Memang, beberapa sekolah sanggup untuk menggaji guru dengan jumlah yang layak, tapi berapa persen dibandingkan dengan gaji yang menggenaskan tersebut? Selain disibukkan dengan rangkaian tupoksi guru, faktanya, guru juga diribetkan pemberkasan tetek bengek entah itu untuk tunjangan, PPG, UKG , UKG, sertifikasi atau entah itu namanya yang tentu saja syaratnya cukup menguras tenaga dan waktu.

Pemerintah pusat tak sepenuhnya buruk memang. Anggaran pendidikan sudah ketuk palu, mengalami kenaikan dari tahun sebelumnya tapi entahlah, kadang implementasinya sedikit mengecewakan. Nominal sertifikasi dan berbagai tunjangan yang cukup meleleh tapi diimbangi dengan birokrasi yang membuat emosi sunat sana-sunat sini. Selain itu, tidak dapat dipungkiri bahwa anggaran tersebut tidak hanya melulu untuk guru tapi juga berbagi untuk pembangunan infrastruktur juga. Tapi lagi-lagi, soal pelaksanaannya, kadang keinginan yang di atas dan yang di tingkat bawah berbeda. Tak hanya itu, serangan psikis karena perbedaan kasta, antara guru PNS dan honorer kadang muncul. Mentang-mentang honorer kinerjanya harus begini harus begitu, capeknya sama, gaji aduhai tak kunjung tiba.

Kita tidak bisa berharap dengan pemerintah untuk menggaji semua guru dengan jumlah yang sama sementara tanggungan pemerintah begitu beragam. Marilah tetap berjuang, menyuarakan aspirasi dengan aksi yang berkelas juga. Tidak saling merugikan diri sendiri maupun orang lain ( siswa). Mengutip dari nasihat kyai Maimoen Zubair : “ kalau jadi guru, dosen ataupun kyai, kita harus punya usaha lainnya.
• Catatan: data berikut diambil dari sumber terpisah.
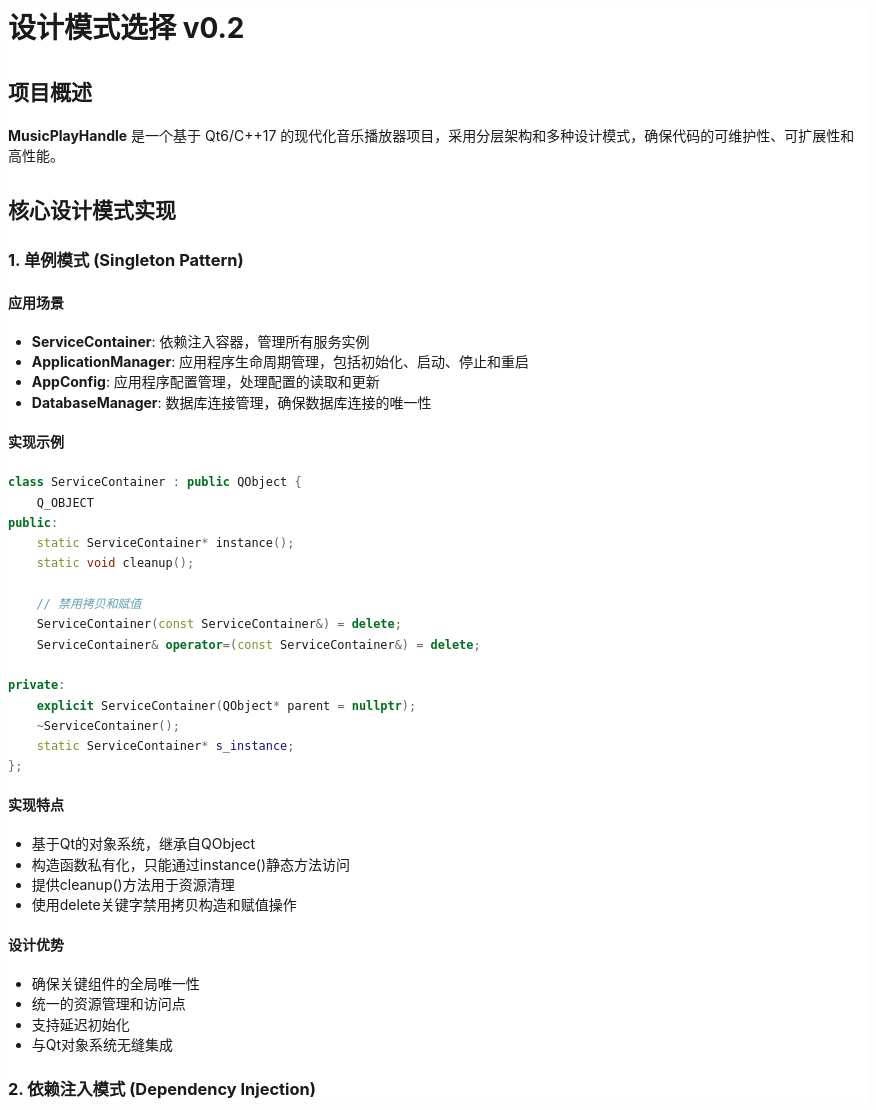 # 设计模式选择 v0.2

## 项目概述

**MusicPlayHandle** 是一个基于 Qt6/C++17 的现代化音乐播放器项目，采用分层架构和多种设计模式，确保代码的可维护性、可扩展性和高性能。

## 核心设计模式实现

### 1. 单例模式 (Singleton Pattern)

#### 应用场景
- **ServiceContainer**: 依赖注入容器，管理所有服务实例
- **ApplicationManager**: 应用程序生命周期管理，包括初始化、启动、停止和重启
- **AppConfig**: 应用程序配置管理，处理配置的读取和更新
- **DatabaseManager**: 数据库连接管理，确保数据库连接的唯一性

#### 实现示例
```cpp
class ServiceContainer : public QObject {
    Q_OBJECT
public:
    static ServiceContainer* instance();
    static void cleanup();
    
    // 禁用拷贝和赋值
    ServiceContainer(const ServiceContainer&) = delete;
    ServiceContainer& operator=(const ServiceContainer&) = delete;

private:
    explicit ServiceContainer(QObject* parent = nullptr);
    ~ServiceContainer();
    static ServiceContainer* s_instance;
};
```

#### 实现特点
- 基于Qt的对象系统，继承自QObject
- 构造函数私有化，只能通过instance()静态方法访问
- 提供cleanup()方法用于资源清理
- 使用delete关键字禁用拷贝构造和赋值操作

#### 设计优势
- 确保关键组件的全局唯一性
- 统一的资源管理和访问点
- 支持延迟初始化
- 与Qt对象系统无缝集成

### 2. 依赖注入模式 (Dependency Injection)
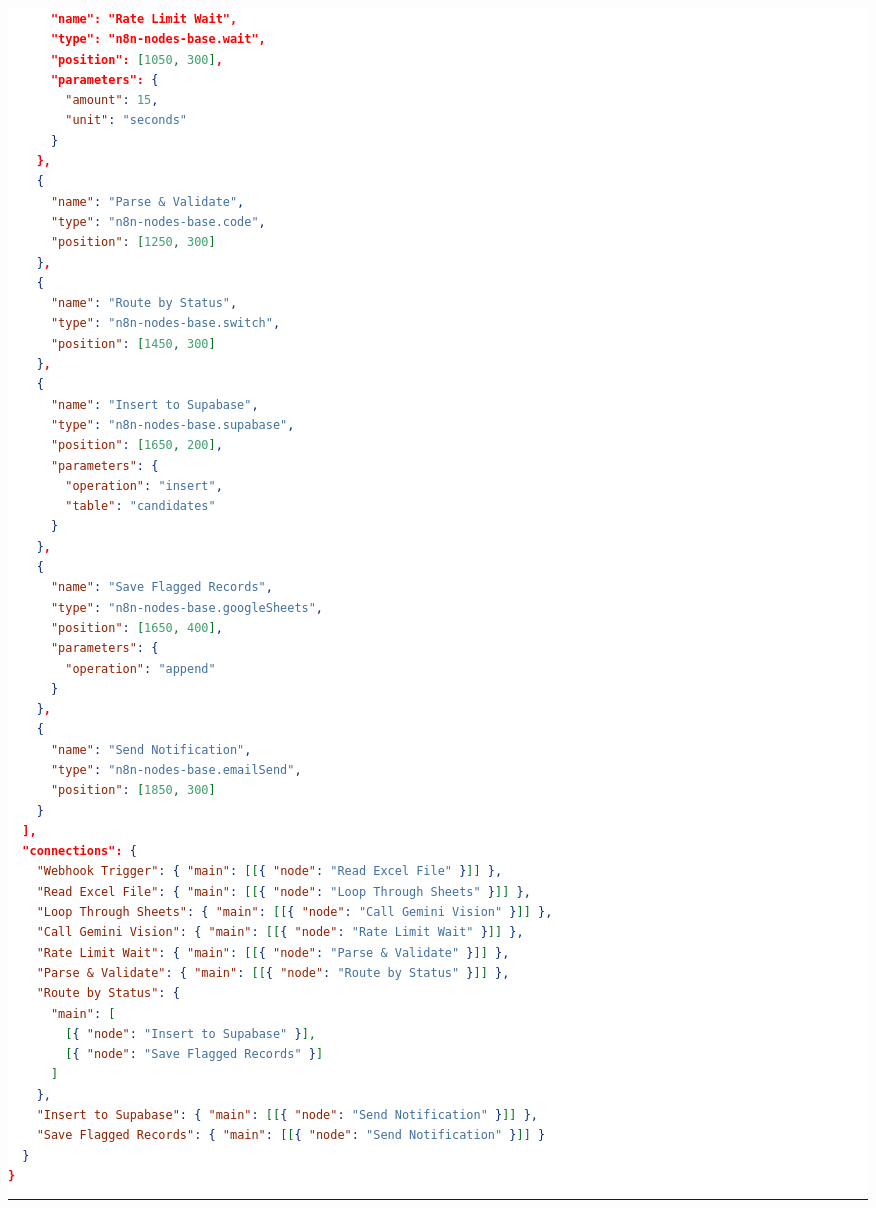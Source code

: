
 ```json
      "name": "Rate Limit Wait",
      "type": "n8n-nodes-base.wait",
      "position": [1050, 300],
      "parameters": {
        "amount": 15,
        "unit": "seconds"
      }
    },
    {
      "name": "Parse & Validate",
      "type": "n8n-nodes-base.code",
      "position": [1250, 300]
    },
    {
      "name": "Route by Status",
      "type": "n8n-nodes-base.switch",
      "position": [1450, 300]
    },
    {
      "name": "Insert to Supabase",
      "type": "n8n-nodes-base.supabase",
      "position": [1650, 200],
      "parameters": {
        "operation": "insert",
        "table": "candidates"
      }
    },
    {
      "name": "Save Flagged Records",
      "type": "n8n-nodes-base.googleSheets",
      "position": [1650, 400],
      "parameters": {
        "operation": "append"
      }
    },
    {
      "name": "Send Notification",
      "type": "n8n-nodes-base.emailSend",
      "position": [1850, 300]
    }
  ],
  "connections": {
    "Webhook Trigger": { "main": [[{ "node": "Read Excel File" }]] },
    "Read Excel File": { "main": [[{ "node": "Loop Through Sheets" }]] },
    "Loop Through Sheets": { "main": [[{ "node": "Call Gemini Vision" }]] },
    "Call Gemini Vision": { "main": [[{ "node": "Rate Limit Wait" }]] },
    "Rate Limit Wait": { "main": [[{ "node": "Parse & Validate" }]] },
    "Parse & Validate": { "main": [[{ "node": "Route by Status" }]] },
    "Route by Status": {
      "main": [
        [{ "node": "Insert to Supabase" }],
        [{ "node": "Save Flagged Records" }]
      ]
    },
    "Insert to Supabase": { "main": [[{ "node": "Send Notification" }]] },
    "Save Flagged Records": { "main": [[{ "node": "Send Notification" }]] }
  }
}
```

---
Dengan adanya usaha sampingan, kita tidak perlu megharap pemberian orang lain”. Aah, ada benarnya juga pak Kyai.

Yah, mau jadi apa kita, itu adalah  pilihan masing-masing. Semua memang ada konsekuensi yang diterima. Berjuang tak mengapa tapi dengan cara yang elegan juga, malu sama ijazah. Orang Jawa bilang, “ guru itu digugu dan ditiru” dipatuhi dan diteladani. Perilaku dan tutur kata dijaga karena menjadi teladan para siswa. Untuk mendapatkan hal yang baik, tentu saja dilakukan dengan cara yang baik pula.

Sahabat guru, jalan di dunia pendidikan memang tak selalu mulus. Bersyukur jika bernaung di sekolah keren atau pegawai negeri sipil. Tetap jaga dalam berperilaku, berbahasa dan berbusana. Adapun saudara-saudara yang masih menempuh jalan terjal berliku, tetaplah semangat. Jadikan pengajaran kita sebagai tabungan amal di surga nanti. Tetap ikhlas dan bersyukur sebagaimana yang telah tertuang di Q.S At thalaq :4 : Barang siapa yang bertakwa, maka Allah akan mudahkan urusannya.” 

Tetaplah menjadi pribadi yang positif sambil berdoa ,” Duh Gusti, paringono sedan. Kalau kekecilan, Alphard pun tak mengapa.”

catatan : tulisan ini pernah diikutsertakan dalam lomba menulis yayasan alfitra Bekasi

Selasa, 17 April 2018

Dimana Anak Guru Bersekolah???


Yang jadi guru angkat tangannya.....!!!!

Kata sejumlah kolega, mengajari anak sendiri berbeda dengan anak orang lain. Aku pikir-pikir dan rasain, ya memang begitu. Ada kalanya justru tidak sabar menghadapi anak sendiri. Segala teori edukasi tidak begitu diaplikasikan LOL.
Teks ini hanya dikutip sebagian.